About this task >> Write out exactly what each line says, starting with the first line below and ending on the one with "In order to make".

[Opening Data to examine section]

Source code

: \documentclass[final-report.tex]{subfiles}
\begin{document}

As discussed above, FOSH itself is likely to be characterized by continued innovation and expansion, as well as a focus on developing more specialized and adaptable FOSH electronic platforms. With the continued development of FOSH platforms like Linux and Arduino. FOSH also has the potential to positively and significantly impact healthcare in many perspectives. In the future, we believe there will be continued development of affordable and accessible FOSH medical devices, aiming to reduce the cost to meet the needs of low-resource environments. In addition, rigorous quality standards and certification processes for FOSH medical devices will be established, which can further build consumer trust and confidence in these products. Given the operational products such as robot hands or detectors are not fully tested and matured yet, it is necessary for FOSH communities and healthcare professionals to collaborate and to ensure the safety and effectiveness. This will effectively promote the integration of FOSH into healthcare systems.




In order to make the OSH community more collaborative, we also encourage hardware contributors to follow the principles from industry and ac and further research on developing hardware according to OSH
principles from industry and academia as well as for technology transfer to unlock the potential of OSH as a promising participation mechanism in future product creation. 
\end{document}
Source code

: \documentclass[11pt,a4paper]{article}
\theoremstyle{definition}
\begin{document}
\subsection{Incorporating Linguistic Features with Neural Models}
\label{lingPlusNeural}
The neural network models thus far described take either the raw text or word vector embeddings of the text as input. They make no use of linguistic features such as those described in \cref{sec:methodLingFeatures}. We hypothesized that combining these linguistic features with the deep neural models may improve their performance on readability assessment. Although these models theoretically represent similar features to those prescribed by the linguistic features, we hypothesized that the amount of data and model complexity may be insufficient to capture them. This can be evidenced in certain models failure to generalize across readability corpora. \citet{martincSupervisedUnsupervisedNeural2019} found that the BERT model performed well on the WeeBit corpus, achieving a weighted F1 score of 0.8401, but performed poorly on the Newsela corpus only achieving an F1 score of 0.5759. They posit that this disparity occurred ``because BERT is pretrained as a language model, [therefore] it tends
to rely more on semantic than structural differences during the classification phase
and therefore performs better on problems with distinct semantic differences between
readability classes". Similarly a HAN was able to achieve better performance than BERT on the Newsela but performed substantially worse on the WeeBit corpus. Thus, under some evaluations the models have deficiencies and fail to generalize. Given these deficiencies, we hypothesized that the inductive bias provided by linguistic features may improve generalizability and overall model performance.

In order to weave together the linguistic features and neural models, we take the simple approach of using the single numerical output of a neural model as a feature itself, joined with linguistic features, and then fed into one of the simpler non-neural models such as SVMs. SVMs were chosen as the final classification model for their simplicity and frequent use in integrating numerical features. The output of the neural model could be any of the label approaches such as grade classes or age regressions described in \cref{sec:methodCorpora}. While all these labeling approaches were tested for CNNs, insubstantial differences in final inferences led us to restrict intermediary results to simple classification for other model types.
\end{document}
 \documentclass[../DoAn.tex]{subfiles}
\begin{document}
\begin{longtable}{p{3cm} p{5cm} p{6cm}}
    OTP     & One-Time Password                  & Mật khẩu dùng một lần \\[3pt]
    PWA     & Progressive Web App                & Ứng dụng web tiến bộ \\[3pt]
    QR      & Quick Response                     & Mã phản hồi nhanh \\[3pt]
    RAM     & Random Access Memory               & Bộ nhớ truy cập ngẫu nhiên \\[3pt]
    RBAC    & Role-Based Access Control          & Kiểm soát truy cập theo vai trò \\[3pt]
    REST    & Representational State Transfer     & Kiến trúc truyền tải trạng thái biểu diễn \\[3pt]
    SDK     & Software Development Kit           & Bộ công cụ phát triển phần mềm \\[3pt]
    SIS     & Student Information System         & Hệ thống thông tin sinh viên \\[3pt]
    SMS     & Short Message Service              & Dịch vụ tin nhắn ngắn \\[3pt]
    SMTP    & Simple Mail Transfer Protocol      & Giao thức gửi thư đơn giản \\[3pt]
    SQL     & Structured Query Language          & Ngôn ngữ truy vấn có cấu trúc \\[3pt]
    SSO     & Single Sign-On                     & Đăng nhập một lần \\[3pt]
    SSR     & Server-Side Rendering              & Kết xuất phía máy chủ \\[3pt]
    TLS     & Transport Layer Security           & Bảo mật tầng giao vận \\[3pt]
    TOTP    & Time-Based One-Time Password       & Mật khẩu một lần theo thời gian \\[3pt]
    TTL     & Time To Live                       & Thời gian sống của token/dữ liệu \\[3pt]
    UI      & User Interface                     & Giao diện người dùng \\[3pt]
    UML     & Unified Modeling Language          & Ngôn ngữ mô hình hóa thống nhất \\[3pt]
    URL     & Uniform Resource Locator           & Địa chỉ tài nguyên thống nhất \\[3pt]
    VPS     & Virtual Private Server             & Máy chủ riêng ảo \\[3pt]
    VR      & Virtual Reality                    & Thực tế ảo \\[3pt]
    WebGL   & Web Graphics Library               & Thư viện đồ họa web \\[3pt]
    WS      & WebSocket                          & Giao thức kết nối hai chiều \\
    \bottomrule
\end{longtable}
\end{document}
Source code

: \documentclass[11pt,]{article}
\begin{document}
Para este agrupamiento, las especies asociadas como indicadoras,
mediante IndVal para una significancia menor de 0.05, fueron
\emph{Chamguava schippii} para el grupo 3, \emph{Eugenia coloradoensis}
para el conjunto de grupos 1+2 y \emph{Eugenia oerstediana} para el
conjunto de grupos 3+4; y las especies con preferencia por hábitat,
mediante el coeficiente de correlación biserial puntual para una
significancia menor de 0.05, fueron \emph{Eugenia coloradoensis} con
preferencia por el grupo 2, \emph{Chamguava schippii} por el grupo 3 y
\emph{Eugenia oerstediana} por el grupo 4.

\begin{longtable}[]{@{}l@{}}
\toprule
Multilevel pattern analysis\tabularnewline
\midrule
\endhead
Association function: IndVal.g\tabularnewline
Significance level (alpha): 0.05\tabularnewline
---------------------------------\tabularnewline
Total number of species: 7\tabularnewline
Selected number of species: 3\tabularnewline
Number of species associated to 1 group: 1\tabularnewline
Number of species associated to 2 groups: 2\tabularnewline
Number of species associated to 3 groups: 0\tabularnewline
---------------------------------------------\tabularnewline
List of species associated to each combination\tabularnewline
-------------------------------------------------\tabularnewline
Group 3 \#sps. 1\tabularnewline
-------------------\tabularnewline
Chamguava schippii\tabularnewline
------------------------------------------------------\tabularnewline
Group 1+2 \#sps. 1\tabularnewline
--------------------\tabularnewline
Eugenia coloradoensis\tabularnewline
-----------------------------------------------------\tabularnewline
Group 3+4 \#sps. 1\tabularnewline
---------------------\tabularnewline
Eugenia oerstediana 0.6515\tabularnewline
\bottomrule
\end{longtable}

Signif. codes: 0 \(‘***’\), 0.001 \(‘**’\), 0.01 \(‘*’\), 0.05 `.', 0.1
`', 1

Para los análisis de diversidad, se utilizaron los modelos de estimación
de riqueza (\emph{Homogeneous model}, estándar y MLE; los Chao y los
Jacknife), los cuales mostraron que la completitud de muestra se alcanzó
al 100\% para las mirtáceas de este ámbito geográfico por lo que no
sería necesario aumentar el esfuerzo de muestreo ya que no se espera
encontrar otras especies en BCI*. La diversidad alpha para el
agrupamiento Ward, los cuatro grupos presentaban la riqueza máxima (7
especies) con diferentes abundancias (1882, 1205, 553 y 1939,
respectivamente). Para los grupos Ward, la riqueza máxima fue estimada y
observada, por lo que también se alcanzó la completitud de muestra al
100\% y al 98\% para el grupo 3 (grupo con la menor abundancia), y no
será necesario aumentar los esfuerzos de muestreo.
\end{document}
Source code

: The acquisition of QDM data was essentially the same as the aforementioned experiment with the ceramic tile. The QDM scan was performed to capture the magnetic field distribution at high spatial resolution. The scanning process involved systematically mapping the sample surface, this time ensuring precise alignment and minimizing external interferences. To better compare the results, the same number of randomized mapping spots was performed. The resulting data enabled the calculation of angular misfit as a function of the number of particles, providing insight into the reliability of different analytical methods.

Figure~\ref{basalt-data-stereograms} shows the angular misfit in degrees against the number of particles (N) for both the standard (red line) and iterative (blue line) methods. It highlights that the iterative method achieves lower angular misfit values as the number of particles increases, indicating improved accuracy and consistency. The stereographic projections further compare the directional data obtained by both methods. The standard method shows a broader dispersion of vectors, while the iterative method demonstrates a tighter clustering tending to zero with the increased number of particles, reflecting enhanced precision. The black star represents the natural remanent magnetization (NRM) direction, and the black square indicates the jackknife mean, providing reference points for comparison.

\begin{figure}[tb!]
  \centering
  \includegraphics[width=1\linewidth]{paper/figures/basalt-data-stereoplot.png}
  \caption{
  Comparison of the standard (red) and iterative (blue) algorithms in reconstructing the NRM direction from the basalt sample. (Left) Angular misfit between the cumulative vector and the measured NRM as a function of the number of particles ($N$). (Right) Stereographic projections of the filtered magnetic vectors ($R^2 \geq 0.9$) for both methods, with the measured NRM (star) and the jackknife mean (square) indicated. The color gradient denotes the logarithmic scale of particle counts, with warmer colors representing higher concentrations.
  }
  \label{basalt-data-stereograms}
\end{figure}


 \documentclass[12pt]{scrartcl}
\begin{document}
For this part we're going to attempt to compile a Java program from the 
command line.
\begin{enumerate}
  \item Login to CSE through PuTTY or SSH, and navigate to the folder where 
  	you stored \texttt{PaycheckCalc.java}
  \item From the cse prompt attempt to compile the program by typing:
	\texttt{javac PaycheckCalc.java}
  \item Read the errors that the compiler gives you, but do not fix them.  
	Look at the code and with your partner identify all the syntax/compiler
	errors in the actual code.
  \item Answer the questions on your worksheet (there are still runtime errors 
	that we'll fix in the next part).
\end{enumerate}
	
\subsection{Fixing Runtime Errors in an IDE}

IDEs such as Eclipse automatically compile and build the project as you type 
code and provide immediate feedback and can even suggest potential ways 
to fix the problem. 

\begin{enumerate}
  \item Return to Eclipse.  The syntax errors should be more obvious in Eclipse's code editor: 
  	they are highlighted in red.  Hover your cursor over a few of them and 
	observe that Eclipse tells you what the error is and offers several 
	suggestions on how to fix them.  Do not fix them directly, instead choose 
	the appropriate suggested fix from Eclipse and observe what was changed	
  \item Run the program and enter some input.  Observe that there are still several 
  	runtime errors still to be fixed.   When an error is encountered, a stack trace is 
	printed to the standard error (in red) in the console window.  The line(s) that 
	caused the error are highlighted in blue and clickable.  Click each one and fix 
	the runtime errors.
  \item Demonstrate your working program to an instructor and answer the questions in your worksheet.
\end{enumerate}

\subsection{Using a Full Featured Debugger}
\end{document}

[Closing Data to examine section]

Problem solution >>
Source code

: \documentclass[final-report.tex]{subfiles}
\begin{document}

As discussed above, FOSH itself is likely to be characterized by continued innovation and expansion, as well as a focus on developing more specialized and adaptable FOSH electronic platforms. With the continued development of FOSH platforms like Linux and Arduino. FOSH also has the potential to positively and significantly impact healthcare in many perspectives. In the future, we believe there will be continued development of affordable and accessible FOSH medical devices, aiming to reduce the cost to meet the needs of low-resource environments. In addition, rigorous quality standards and certification processes for FOSH medical devices will be established, which can further build consumer trust and confidence in these products. Given the operational products such as robot hands or detectors are not fully tested and matured yet, it is necessary for FOSH communities and healthcare professionals to collaborate and to ensure the safety and effectiveness. This will effectively promote the integration of FOSH into healthcare systems.




In order to make the OSH community more collaborative, we also encourage hardware contributors to follow the principles from industry and ac and further research on developing hardware according to OSH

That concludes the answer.